Print each line below verbatim, skipping every picture.

--- Data listing Enclosed Below ---

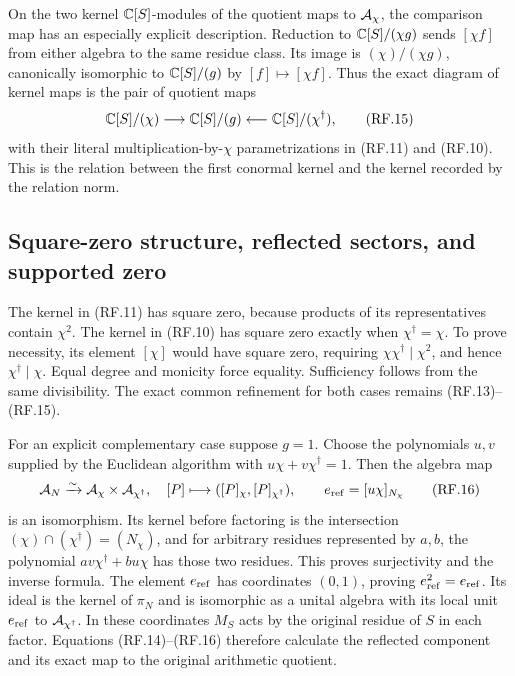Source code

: On the two kernel $\C[S]$-modules of the quotient maps to $\A_\chi$,
the comparison map has
an especially explicit description. Reduction to $\C[S]/(\chi g)$
sends $[\chi f]$ from either algebra to the same residue class.
Its image is $(\chi)/(\chi g)$, canonically isomorphic to
$\C[S]/(g)$ by $[f]\mapsto[\chi f]$. Thus the exact diagram of
kernel maps is the pair of quotient maps
\[
 \C[S]/(\chi)\longrightarrow\C[S]/(g)
 \longleftarrow\C[S]/(\chi^\dagger),
 \tag{RF.15}
\]
with their literal multiplication-by-$\chi$ parametrizations in
(RF.11) and (RF.10). This is the relation between the first
conormal kernel and the kernel recorded by the relation norm.

\subsection{Square-zero structure, reflected sectors, and supported zero}

The kernel in (RF.11) has square zero, because products of its
representatives contain $\chi^2$. The kernel in (RF.10) has square
zero exactly when $\chi^\dagger=\chi$. To prove necessity, its
element $[\chi]$ would have square zero, requiring
$\chi\chi^\dagger\mid\chi^2$, and hence
$\chi^\dagger\mid\chi$. Equal degree and monicity force equality.
Sufficiency follows from the same divisibility. The exact common
refinement for both cases remains (RF.13)--(RF.15).

For an explicit complementary case suppose $g=1$. Choose the
polynomials $u,v$ supplied by the Euclidean algorithm with
$u\chi+v\chi^\dagger=1$. Then the algebra map
\[
 \A_N\xrightarrow{\sim}\A_\chi\times\A_{\chi^\dagger},
 \quad[P]\longmapsto([P]_{\chi},[P]_{\chi^\dagger}),
 \qquad e_{\rm ref}=[u\chi]_{N_\chi}
 \tag{RF.16}
\]
is an isomorphism. Its kernel before factoring is the intersection
$(\chi)\cap(\chi^\dagger)=(N_\chi)$, and for arbitrary residues
represented by $a,b$, the polynomial
$a v\chi^\dagger+b u\chi$ has those two residues. This proves
surjectivity and the inverse formula. The element $e_{\rm ref}$
has coordinates $(0,1)$, proving $e_{\rm ref}^2=e_{\rm ref}$.
Its ideal is the kernel of $\pi_N$ and is isomorphic as a unital
algebra with its local unit $e_{\rm ref}$ to
$\A_{\chi^\dagger}$. In these coordinates $M_S$ acts by the
original residue of $S$ in each factor. Equations (RF.14)--(RF.16)
therefore calculate the reflected component and its exact map to
the original arithmetic quotient.

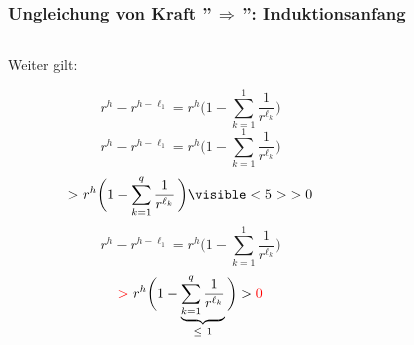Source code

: \documentclass{beamer}
\begin{document}
\begin{frame}[t]
    \frametitle{Ungleichung von Kraft ''$\,\Longrightarrow\,$'': Induktionsanfang}
    \begin{columns}
    \begin{column}{0.5\textwidth}
        Weiter gilt:
        \begin{overprint}
            $$
                r^h - r^{h - \ell_1} = r^h\bigg(1 - \sum_{k=1}^{1} \frac{1}{r^{\ell_k}}\bigg)
            $$
            $$
                r^h - r^{h - \ell_1} = r^h\bigg(1 - \sum_{k=1}^{1} \frac{1}{r^{\ell_k}}\bigg)
            $$
            $$
                {>}\ r^h\bigg(1 - \sum_{k=1}^{q} \frac{1}{r^{\ell_k}}\,\bigg )\visible<5>{> 0}
            $$
            $$
                r^h - r^{h - \ell_1} = r^h\bigg(1 - \sum_{k=1}^{1} \frac{1}{r^{\ell_k}}\bigg)
            $$
            $$
                {\color{red} >}\ r^h\bigg(1 - \underbrace{\sum_{k=1}^{q} \frac{1}{r^{\ell_k}}}_{\leq\ 1}\bigg)
                > {\color{red}0}
            $$
        \end{overprint}
    \end{column}

        \begin{column}{0.55\textwidth}
        \onslide
            \begin{center}
\end{center}
\end{column}
\end{columns}
\end{frame}
\end{document}
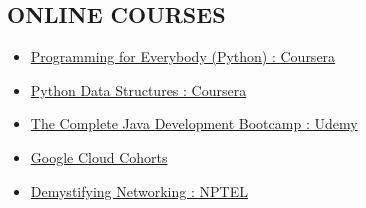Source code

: \documentclass[a4paper,10pt]{article}
\begin{document}
\begin{paracol}{2}
	\section*{ONLINE COURSES}
		\begin{itemize}
			\item \href{https://www.coursera.org/account/accomplishments/certificate/9MSL99K95L8U}{Programming for Everybody (Python) : Coursera}
			\item \href{https://www.coursera.org/account/accomplishments/verify/3H4QGXNK6MPX}{Python Data Structures : Coursera}
			\item \href{https://www.udemy.com/certificate/UC-57fc4962-2320-48d8-b0d2-1b83573ecdd0/}{The Complete Java Development Bootcamp : Udemy}
			\item \href{https://www.cloudskillsboost.google/public_profiles/c9b7367d-4497-45bc-a027-7eaf2bb2bf8f}{Google Cloud Cohorts}
			\item \href{https://drive.google.com/file/d/1J4DTrLUJHfVtcJjgAT6V12THgwveibim/view?usp=sharing}{Demystifying Networking : NPTEL}
		\end{itemize}
		\vspace{1em}

\end{paracol}
\end{document}
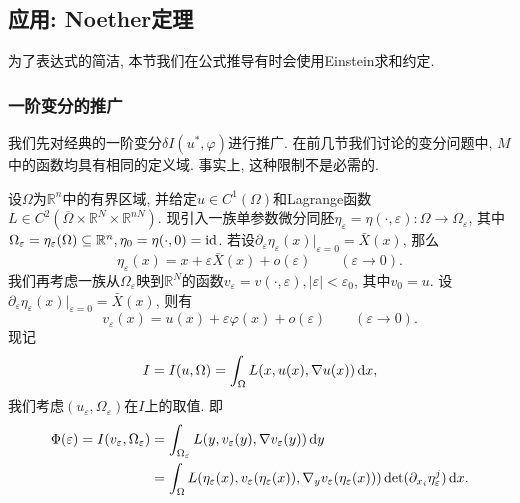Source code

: \documentclass[12pt,a4paper]{article}
\begin{document}
\subsection{应用: Noether定理}

为了表达式的简洁, 本节我们在公式推导有时会使用Einstein求和约定.

\subsubsection{一阶变分的推广}

我们先对经典的一阶变分$\delta I(u^*, \varphi)$进行推广. 在前几节我们讨论的变分问题中, $M$中的函数均具有相同的定义域.
事实上, 这种限制不是必需的.

设$\Omega$为$\mathbb{R}^n$中的有界区域, 并给定$u \in C^1(\Omega)$和Lagrange函数$L \in C^2(\overline{\Omega} \times \mathbb{R}^N \times \mathbb{R}^{nN})$.
现引入一族单参数微分同胚$\eta_{\varepsilon} = \eta(\cdot, \varepsilon)\colon \Omega \rightarrow \Omega_{\varepsilon}$,  其中$\Omega_{\varepsilon} = \eta_{\varepsilon}(\Omega) \subseteq \mathbb{R}^n, \eta_0 = \eta( \cdot, 0) = {\rm id}$.
若设$\partial_{\varepsilon}\eta_{\varepsilon}(x)|_{\varepsilon = 0} = \bar{X}(x)$, 那么
\begin{equation}\label{25}
    \eta_{\varepsilon}(x) = x + \varepsilon\bar{X}(x) + o(\varepsilon) \qquad (\varepsilon \rightarrow 0).
\end{equation}
我们再考虑一族从$\Omega_{\varepsilon}$映到$\mathbb{R}^N$的函数$v_{\varepsilon} = v( \cdot, \varepsilon), |\varepsilon| < \varepsilon_0$, 其中$v_0 = u$.
设$\partial_{\varepsilon}\eta_{\varepsilon}(x)|_{\varepsilon = 0} = \bar{X}(x)$, 则有
\begin{equation*}
    v_{\varepsilon}(x) = u(x) + \varepsilon\varphi(x) + o(\varepsilon) \qquad (\varepsilon \rightarrow 0).
\end{equation*}
现记 
\begin{equation*}
    I = I(u, \Omega) = \int_{\Omega}L(x,u(x), \nabla u(x)) \,{\rm d}x,
\end{equation*}
我们考虑$(u_{\varepsilon}, \Omega_{\varepsilon})$在$I$上的取值. 即
\begin{align*}
    \Phi(\varepsilon) = I(v_{\varepsilon}, \Omega_{\varepsilon}) &= \int_{\Omega_{\varepsilon}}L(y, v_{\varepsilon}(y), \nabla v_{\varepsilon}(y)) \,{\rm d}y \\
    &= \int_{\Omega}L(\eta_{\varepsilon}(x), v_{\varepsilon}(\eta_{\varepsilon}(x)), \nabla_y v_{\varepsilon}(\eta_{\varepsilon}(x))) \det(\partial_{x_i}\eta_{\varepsilon}^j) \,{\rm d}x.
\end{align*} 
\end{document}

--- End of Enclosed Data listing ---

__Answer to this problem__:
Source code

: On the two kernel $\C[S]$-modules of the quotient maps to $\A_\chi$,
the comparison map has
an especially explicit description. Reduction to $\C[S]/(\chi g)$
sends $[\chi f]$ from either algebra to the same residue class.
Its image is $(\chi)/(\chi g)$, canonically isomorphic to
$\C[S]/(g)$ by $[f]\mapsto[\chi f]$. Thus the exact diagram of
kernel maps is the pair of quotient maps
\[
 \C[S]/(\chi)\longrightarrow\C[S]/(g)
 \longleftarrow\C[S]/(\chi^\dagger),
 \tag{RF.15}
\]
with their literal multiplication-by-$\chi$ parametrizations in
(RF.11) and (RF.10). This is the relation between the first
conormal kernel and the kernel recorded by the relation norm.

\subsection{Square-zero structure, reflected sectors, and supported zero}

The kernel in (RF.11) has square zero, because products of its
representatives contain $\chi^2$. The kernel in (RF.10) has square
zero exactly when $\chi^\dagger=\chi$. To prove necessity, its
element $[\chi]$ would have square zero, requiring
$\chi\chi^\dagger\mid\chi^2$, and hence
$\chi^\dagger\mid\chi$. Equal degree and monicity force equality.
Sufficiency follows from the same divisibility. The exact common
refinement for both cases remains (RF.13)--(RF.15).

For an explicit complementary case suppose $g=1$. Choose the
polynomials $u,v$ supplied by the Euclidean algorithm with
$u\chi+v\chi^\dagger=1$. Then the algebra map
\[
 \A_N\xrightarrow{\sim}\A_\chi\times\A_{\chi^\dagger},
 \quad[P]\longmapsto([P]_{\chi},[P]_{\chi^\dagger}),
 \qquad e_{\rm ref}=[u\chi]_{N_\chi}
 \tag{RF.16}
\]
is an isomorphism. Its kernel before factoring is the intersection
$(\chi)\cap(\chi^\dagger)=(N_\chi)$, and for arbitrary residues
represented by $a,b$, the polynomial
$a v\chi^\dagger+b u\chi$ has those two residues. This proves
surjectivity and the inverse formula. The element $e_{\rm ref}$
has coordinates $(0,1)$, proving $e_{\rm ref}^2=e_{\rm ref}$.
Its ideal is the kernel of $\pi_N$ and is isomorphic as a unital
algebra with its local unit $e_{\rm ref}$ to
$\A_{\chi^\dagger}$. In these coordinates $M_S$ acts by the
original residue of $S$ in each factor. Equations (RF.14)--(RF.16)
therefore calculate the reflected component and its exact map to
the original arithmetic quotient.

Source code

: \documentclass{beamer}
\begin{document}
\begin{frame}[t]
    \frametitle{Ungleichung von Kraft ''$\,\Longrightarrow\,$'': Induktionsanfang}
    \begin{columns}
    \begin{column}{0.5\textwidth}
        Weiter gilt:
        \begin{overprint}
            $$
                r^h - r^{h - \ell_1} = r^h\bigg(1 - \sum_{k=1}^{1} \frac{1}{r^{\ell_k}}\bigg)
            $$
            $$
                r^h - r^{h - \ell_1} = r^h\bigg(1 - \sum_{k=1}^{1} \frac{1}{r^{\ell_k}}\bigg)
            $$
            $$
                {>}\ r^h\bigg(1 - \sum_{k=1}^{q} \frac{1}{r^{\ell_k}}\,\bigg )\visible<5>{> 0}
            $$
            $$
                r^h - r^{h - \ell_1} = r^h\bigg(1 - \sum_{k=1}^{1} \frac{1}{r^{\ell_k}}\bigg)
            $$
            $$
                {\color{red} >}\ r^h\bigg(1 - \underbrace{\sum_{k=1}^{q} \frac{1}{r^{\ell_k}}}_{\leq\ 1}\bigg)
                > {\color{red}0}
            $$
        \end{overprint}
    \end{column}

        \begin{column}{0.55\textwidth}
        \onslide
            \begin{center}
\end{center}
\end{column}
\end{columns}
\end{frame}
\end{document}
Source code

: \documentclass[a4paper,10pt]{article}
\begin{document}
\begin{paracol}{2}
	\section*{ONLINE COURSES}
		\begin{itemize}
			\item \href{https://www.coursera.org/account/accomplishments/certificate/9MSL99K95L8U}{Programming for Everybody (Python) : Coursera}
			\item \href{https://www.coursera.org/account/accomplishments/verify/3H4QGXNK6MPX}{Python Data Structures : Coursera}
			\item \href{https://www.udemy.com/certificate/UC-57fc4962-2320-48d8-b0d2-1b83573ecdd0/}{The Complete Java Development Bootcamp : Udemy}
			\item \href{https://www.cloudskillsboost.google/public_profiles/c9b7367d-4497-45bc-a027-7eaf2bb2bf8f}{Google Cloud Cohorts}
			\item \href{https://drive.google.com/file/d/1J4DTrLUJHfVtcJjgAT6V12THgwveibim/view?usp=sharing}{Demystifying Networking : NPTEL}
		\end{itemize}
		\vspace{1em}

\end{paracol}
\end{document}
Source code

: \documentclass[12pt,a4paper]{article}
\begin{document}
\subsection{应用: Noether定理}

为了表达式的简洁, 本节我们在公式推导有时会使用Einstein求和约定.

\subsubsection{一阶变分的推广}

我们先对经典的一阶变分$\delta I(u^*, \varphi)$进行推广. 在前几节我们讨论的变分问题中, $M$中的函数均具有相同的定义域.
事实上, 这种限制不是必需的.

设$\Omega$为$\mathbb{R}^n$中的有界区域, 并给定$u \in C^1(\Omega)$和Lagrange函数$L \in C^2(\overline{\Omega} \times \mathbb{R}^N \times \mathbb{R}^{nN})$.
现引入一族单参数微分同胚$\eta_{\varepsilon} = \eta(\cdot, \varepsilon)\colon \Omega \rightarrow \Omega_{\varepsilon}$,  其中$\Omega_{\varepsilon} = \eta_{\varepsilon}(\Omega) \subseteq \mathbb{R}^n, \eta_0 = \eta( \cdot, 0) = {\rm id}$.
若设$\partial_{\varepsilon}\eta_{\varepsilon}(x)|_{\varepsilon = 0} = \bar{X}(x)$, 那么
\begin{equation}\label{25}
    \eta_{\varepsilon}(x) = x + \varepsilon\bar{X}(x) + o(\varepsilon) \qquad (\varepsilon \rightarrow 0).
\end{equation}
我们再考虑一族从$\Omega_{\varepsilon}$映到$\mathbb{R}^N$的函数$v_{\varepsilon} = v( \cdot, \varepsilon), |\varepsilon| < \varepsilon_0$, 其中$v_0 = u$.
设$\partial_{\varepsilon}\eta_{\varepsilon}(x)|_{\varepsilon = 0} = \bar{X}(x)$, 则有
\begin{equation*}
    v_{\varepsilon}(x) = u(x) + \varepsilon\varphi(x) + o(\varepsilon) \qquad (\varepsilon \rightarrow 0).
\end{equation*}
现记 
\begin{equation*}
    I = I(u, \Omega) = \int_{\Omega}L(x,u(x), \nabla u(x)) \,{\rm d}x,
\end{equation*}
我们考虑$(u_{\varepsilon}, \Omega_{\varepsilon})$在$I$上的取值. 即
\begin{align*}
    \Phi(\varepsilon) = I(v_{\varepsilon}, \Omega_{\varepsilon}) &= \int_{\Omega_{\varepsilon}}L(y, v_{\varepsilon}(y), \nabla v_{\varepsilon}(y)) \,{\rm d}y \\
    &= \int_{\Omega}L(\eta_{\varepsilon}(x), v_{\varepsilon}(\eta_{\varepsilon}(x)), \nabla_y v_{\varepsilon}(\eta_{\varepsilon}(x))) \det(\partial_{x_i}\eta_{\varepsilon}^j) \,{\rm d}x.
\end{align*} 
\end{document}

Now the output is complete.